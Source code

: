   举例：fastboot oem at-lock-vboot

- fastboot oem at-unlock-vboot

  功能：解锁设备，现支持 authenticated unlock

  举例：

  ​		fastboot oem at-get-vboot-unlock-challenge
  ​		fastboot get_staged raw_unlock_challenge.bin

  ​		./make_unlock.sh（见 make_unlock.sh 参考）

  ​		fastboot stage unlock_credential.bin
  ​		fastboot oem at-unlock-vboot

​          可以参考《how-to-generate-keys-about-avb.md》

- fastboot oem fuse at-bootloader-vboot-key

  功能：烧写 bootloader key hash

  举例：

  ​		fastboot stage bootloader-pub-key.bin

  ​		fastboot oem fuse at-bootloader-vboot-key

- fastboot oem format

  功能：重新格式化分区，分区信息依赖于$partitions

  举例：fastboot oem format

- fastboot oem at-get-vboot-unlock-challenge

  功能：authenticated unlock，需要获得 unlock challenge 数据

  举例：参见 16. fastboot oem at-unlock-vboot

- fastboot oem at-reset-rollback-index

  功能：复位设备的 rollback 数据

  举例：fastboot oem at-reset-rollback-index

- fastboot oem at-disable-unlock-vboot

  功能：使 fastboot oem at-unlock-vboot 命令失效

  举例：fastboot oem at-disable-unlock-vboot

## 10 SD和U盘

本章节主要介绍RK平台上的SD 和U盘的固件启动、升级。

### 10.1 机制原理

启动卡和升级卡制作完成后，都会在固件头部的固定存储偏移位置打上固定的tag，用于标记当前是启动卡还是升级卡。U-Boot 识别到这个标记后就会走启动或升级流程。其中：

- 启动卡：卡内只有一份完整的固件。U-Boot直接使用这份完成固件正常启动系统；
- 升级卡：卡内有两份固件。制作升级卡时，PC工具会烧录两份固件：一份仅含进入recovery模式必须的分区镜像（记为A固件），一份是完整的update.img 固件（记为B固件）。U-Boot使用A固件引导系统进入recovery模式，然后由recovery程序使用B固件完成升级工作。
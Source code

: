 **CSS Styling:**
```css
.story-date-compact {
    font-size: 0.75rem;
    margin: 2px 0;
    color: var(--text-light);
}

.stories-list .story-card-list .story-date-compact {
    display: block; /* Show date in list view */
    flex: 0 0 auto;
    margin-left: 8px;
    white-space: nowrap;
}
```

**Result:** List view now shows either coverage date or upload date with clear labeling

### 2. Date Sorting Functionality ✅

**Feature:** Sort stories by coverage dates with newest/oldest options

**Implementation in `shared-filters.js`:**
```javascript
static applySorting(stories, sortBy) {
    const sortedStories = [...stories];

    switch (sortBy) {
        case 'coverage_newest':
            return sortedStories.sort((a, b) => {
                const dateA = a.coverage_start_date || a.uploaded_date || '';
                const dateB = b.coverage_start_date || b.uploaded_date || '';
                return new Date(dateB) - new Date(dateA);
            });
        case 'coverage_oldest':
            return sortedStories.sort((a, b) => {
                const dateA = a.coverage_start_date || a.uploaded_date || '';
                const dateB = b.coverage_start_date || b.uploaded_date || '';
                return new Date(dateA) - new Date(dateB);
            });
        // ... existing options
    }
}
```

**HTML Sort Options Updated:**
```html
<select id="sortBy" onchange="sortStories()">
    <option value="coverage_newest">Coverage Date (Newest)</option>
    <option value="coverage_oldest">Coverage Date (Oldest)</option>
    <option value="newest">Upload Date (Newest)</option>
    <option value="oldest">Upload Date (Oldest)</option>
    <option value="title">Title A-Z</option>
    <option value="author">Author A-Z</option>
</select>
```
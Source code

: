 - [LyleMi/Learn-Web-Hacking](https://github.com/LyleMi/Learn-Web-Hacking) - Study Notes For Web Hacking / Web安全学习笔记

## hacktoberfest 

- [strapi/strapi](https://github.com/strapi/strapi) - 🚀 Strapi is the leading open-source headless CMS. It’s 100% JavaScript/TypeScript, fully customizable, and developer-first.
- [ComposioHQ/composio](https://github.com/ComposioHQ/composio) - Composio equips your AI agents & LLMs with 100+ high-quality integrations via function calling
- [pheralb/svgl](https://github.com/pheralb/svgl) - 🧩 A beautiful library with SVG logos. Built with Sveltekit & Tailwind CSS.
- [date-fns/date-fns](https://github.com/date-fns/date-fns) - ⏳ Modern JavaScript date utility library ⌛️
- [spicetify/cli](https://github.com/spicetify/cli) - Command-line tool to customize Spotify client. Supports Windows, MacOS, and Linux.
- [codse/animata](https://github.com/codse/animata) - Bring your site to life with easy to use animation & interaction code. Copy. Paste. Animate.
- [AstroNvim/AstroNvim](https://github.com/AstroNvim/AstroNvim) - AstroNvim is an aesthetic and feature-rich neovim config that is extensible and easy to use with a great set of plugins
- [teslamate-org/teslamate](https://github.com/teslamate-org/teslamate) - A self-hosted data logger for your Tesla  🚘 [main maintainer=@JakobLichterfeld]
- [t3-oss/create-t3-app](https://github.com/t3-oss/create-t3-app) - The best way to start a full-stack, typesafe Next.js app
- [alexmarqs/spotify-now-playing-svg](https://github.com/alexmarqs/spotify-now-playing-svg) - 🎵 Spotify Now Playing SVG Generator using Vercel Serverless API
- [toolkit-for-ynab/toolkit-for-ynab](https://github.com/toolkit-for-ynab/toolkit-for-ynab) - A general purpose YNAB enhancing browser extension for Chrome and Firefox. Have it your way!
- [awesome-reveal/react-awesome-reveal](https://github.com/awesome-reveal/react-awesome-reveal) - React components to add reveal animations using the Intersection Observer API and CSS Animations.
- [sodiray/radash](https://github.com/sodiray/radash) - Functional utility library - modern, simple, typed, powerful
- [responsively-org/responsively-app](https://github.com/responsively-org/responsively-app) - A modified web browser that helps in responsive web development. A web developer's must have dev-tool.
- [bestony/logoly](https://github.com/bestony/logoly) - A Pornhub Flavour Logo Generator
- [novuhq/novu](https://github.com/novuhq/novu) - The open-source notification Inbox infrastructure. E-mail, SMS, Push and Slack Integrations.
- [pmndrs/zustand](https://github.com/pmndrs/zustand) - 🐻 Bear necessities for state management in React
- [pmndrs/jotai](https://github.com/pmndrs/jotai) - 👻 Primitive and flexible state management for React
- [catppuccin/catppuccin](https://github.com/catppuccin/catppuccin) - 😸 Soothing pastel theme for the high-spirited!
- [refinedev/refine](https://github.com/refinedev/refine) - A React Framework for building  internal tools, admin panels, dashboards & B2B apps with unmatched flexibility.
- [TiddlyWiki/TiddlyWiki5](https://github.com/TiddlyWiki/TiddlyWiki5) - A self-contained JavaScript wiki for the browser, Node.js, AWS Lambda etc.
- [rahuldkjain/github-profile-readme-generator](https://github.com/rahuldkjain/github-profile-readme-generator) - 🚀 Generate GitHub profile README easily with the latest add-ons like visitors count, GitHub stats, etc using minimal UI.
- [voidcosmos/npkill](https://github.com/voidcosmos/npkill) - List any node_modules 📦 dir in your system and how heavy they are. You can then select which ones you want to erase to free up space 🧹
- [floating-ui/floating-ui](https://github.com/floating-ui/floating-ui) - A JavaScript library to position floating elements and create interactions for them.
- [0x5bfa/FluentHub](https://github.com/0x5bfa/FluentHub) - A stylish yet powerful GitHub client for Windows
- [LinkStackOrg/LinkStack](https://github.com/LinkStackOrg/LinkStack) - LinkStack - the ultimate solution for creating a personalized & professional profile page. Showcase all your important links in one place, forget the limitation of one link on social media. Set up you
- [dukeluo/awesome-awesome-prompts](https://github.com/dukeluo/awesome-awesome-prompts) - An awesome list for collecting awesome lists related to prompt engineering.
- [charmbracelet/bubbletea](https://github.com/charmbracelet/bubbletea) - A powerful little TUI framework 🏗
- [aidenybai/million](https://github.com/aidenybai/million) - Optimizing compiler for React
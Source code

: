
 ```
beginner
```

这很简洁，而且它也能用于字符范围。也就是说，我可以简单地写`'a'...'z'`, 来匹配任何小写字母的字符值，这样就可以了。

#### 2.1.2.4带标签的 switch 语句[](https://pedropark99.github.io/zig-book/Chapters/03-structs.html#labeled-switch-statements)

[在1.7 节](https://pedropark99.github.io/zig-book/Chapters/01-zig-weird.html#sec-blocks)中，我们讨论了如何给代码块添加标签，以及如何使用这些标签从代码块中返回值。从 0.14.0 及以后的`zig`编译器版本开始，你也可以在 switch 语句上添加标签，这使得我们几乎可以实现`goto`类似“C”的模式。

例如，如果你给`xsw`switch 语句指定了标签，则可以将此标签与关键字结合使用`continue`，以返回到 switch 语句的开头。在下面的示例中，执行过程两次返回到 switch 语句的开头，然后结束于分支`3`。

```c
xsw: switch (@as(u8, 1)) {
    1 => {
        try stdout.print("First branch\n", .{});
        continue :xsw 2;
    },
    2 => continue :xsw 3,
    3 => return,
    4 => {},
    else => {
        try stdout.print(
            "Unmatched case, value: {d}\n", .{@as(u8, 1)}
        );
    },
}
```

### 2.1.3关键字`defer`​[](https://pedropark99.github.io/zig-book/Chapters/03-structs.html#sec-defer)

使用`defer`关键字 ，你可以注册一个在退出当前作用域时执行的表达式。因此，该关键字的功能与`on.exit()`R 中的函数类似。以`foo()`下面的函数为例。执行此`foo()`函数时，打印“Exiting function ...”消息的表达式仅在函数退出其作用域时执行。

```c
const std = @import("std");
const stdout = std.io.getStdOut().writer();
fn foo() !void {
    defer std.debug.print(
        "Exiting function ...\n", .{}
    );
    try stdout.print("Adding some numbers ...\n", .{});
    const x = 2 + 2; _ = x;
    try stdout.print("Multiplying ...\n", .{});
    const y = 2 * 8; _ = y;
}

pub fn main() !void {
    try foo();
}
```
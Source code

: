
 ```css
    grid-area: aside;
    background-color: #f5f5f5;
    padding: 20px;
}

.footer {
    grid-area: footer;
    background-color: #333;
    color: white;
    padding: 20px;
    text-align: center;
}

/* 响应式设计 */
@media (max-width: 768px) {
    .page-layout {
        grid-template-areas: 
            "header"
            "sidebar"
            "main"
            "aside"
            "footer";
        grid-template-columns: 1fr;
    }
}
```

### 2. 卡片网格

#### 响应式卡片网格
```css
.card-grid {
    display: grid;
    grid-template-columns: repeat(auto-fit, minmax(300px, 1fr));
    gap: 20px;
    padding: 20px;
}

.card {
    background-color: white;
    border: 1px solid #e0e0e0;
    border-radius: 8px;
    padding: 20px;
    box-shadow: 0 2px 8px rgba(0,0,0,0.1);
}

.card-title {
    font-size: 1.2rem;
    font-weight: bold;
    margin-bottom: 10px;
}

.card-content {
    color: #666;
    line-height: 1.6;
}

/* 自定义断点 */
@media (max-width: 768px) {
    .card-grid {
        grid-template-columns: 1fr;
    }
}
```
===
* [WHAT IS NEEDED] Please give back, exactly as it stands above, the stretch from the line with "- [novuhq/novu](https://github.com/novuhq/novu) - The" through the line with "AWS Lambda etc.", and no line outside it.

* [EXPECTED ANSWER]
- [novuhq/novu](https://github.com/novuhq/novu) - The open-source notification Inbox infrastructure. E-mail, SMS, Push and Slack Integrations.
- [pmndrs/zustand](https://github.com/pmndrs/zustand) - 🐻 Bear necessities for state management in React
- [pmndrs/jotai](https://github.com/pmndrs/jotai) - 👻 Primitive and flexible state management for React
- [catppuccin/catppuccin](https://github.com/catppuccin/catppuccin) - 😸 Soothing pastel theme for the high-spirited!
- [refinedev/refine](https://github.com/refinedev/refine) - A React Framework for building  internal tools, admin panels, dashboards & B2B apps with unmatched flexibility.
- [TiddlyWiki/TiddlyWiki5](https://github.com/TiddlyWiki/TiddlyWiki5) - A self-contained JavaScript wiki for the browser, Node.js, AWS Lambda etc.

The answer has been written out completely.